Las cacerías humanas en África, muchas veces con la complicidad de los propios negros, el transporte de esclavos en las roñosas bodegas de los barcos negreros donde iban encadenados unos a otros, vomitándose encima en medio de las ratas y las pestes, todo para ser vendidos -si llegaban a destino con vida- en países considerados civilizados y luego usados y abusados como “herramientas parlantes”. No se comprende estas ignominias, este cachetazo más brutal e inmisericorde a la dignidad y al mínimo respeto.
Frederick Douglass nació con otro nombre en Maryland en fecha desconocida (“no conocí un esclavo que supiera cuando era su cumpleaños” nos dice el personaje del presente relato), de padre blanco y madre esclava de quien “destetaron” cual animal de muy niño. Durante un tiempo ella se desplazaba a pie a través de muchos kilómetros para verlo un ratito a su hijo de noche y poder volver extenuada para iniciar sus labores forzadas en los campos y así evitar los latigazos como pena por el retraso. No lo dejaron verla cuando estaba enferma ni estar con ella cuando murió tempranamente.
Son indecibles las mil y una peripecias por las que pasó Federick Douglass (apellido que el mismo se puso mucho después como homenaje a uno de los personajes de una novela de Walter Scott, agregándose una s adicional).

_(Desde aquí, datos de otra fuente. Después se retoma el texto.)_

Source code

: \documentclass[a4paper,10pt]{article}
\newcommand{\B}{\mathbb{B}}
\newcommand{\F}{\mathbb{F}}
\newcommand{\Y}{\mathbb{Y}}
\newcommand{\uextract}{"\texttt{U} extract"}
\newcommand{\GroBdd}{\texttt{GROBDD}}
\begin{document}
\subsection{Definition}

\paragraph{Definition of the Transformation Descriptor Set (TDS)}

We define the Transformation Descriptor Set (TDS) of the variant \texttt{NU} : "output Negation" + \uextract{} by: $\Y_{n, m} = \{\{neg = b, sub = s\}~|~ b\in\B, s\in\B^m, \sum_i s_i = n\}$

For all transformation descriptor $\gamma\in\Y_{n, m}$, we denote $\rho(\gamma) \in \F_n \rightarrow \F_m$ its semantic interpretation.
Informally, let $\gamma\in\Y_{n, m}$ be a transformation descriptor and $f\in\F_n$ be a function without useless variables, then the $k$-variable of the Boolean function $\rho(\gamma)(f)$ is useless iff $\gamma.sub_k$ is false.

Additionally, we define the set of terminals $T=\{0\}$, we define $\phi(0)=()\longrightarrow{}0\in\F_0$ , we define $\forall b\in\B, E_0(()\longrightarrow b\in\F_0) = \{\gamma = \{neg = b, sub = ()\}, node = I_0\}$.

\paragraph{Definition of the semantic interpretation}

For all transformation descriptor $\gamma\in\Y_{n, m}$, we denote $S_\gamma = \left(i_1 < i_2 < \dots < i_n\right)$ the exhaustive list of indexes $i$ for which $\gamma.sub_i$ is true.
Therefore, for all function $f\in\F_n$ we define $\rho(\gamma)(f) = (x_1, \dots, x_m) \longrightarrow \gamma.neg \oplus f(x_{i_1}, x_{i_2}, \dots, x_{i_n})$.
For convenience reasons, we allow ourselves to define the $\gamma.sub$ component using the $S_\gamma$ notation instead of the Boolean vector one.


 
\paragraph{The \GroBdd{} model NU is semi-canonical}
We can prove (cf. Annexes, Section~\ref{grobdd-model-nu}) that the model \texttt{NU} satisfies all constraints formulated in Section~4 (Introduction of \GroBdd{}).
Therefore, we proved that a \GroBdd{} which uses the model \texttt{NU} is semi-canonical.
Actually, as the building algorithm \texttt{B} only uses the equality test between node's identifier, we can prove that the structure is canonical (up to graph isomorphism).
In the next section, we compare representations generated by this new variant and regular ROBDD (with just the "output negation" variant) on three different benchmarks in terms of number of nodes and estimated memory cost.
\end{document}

Nadie puede contener las lágrimas al leer los padecimientos increíbles que tuvo que absorber como esclavo, al límite de perder la razón.
Tuvo, sin embargo, la dicha (por llamarla de alguna manera) de que la mujer de uno de sus “amos” le enseñara los primeros pasos de la lectura, hasta que el sátrapa descubrió el hecho y prohibió la continuación del aprendizaje puesto que sostuvo que “lo único que un esclavo debe saber es la voluntad de su dueño”. En la más absoluta clandestinidad continuó con las tareas de lectura y aprendió a escribir merced a un librito de gramática de Webster que le obsequió otro esclavo y luego con libros prestados.
Repudió de la forma más vehemente la posición adoptada por las iglesias del momento en cuanto a las enfáticas adhesiones de sus representantes a la esclavitud, lo cual lo hizo perder su fe en Dios. Veía a sus explotadores salir del templo del brazo de los predicadores. Mucho después recuperó sus creencias debido a un pastor metodista “excepcional” que mantenía una postura coherente con la religión.
Vale la digresión para decir que como le señaló el referido pastor, cultivar la religatio consiste en conectar la relación con Dios como la primera causa, puesto que si las causas que nos dieron origen fueran en regresión al infinito querría decir que no podríamos estar aquí ahora puesto que nunca habrían comenzado las causas que permitieron nuestra existencia. Se trata de nuestro esfuerzo por la autoperfección, es decir, nuestra faena por acercarnos al ser perfecto y el sentido de trascender lo meramente material y circunstancial como seres dotados de psique para poder pensar, argumentar, elaborar juicios independientes de los nexos causales inherentes a la materia, la posibilidad de autoconocimiento, distinguir proposiciones verdaderas y de las falsas y tener ideas autogeneradas, a diferencia de una máquina o un loro. Esta concepción espiritual de la religiosidad y la dignidad del ser humano dista mucho de acatar barrabasadas de predicadores irresponsables que mutilan gravemente el respeto irrestricto a través de la condena a diversas manifestaciones de la sociedad abierta y, por otra parte, el Big-Bang alude a lo contingente mientras que la primera causa remite a lo necesario.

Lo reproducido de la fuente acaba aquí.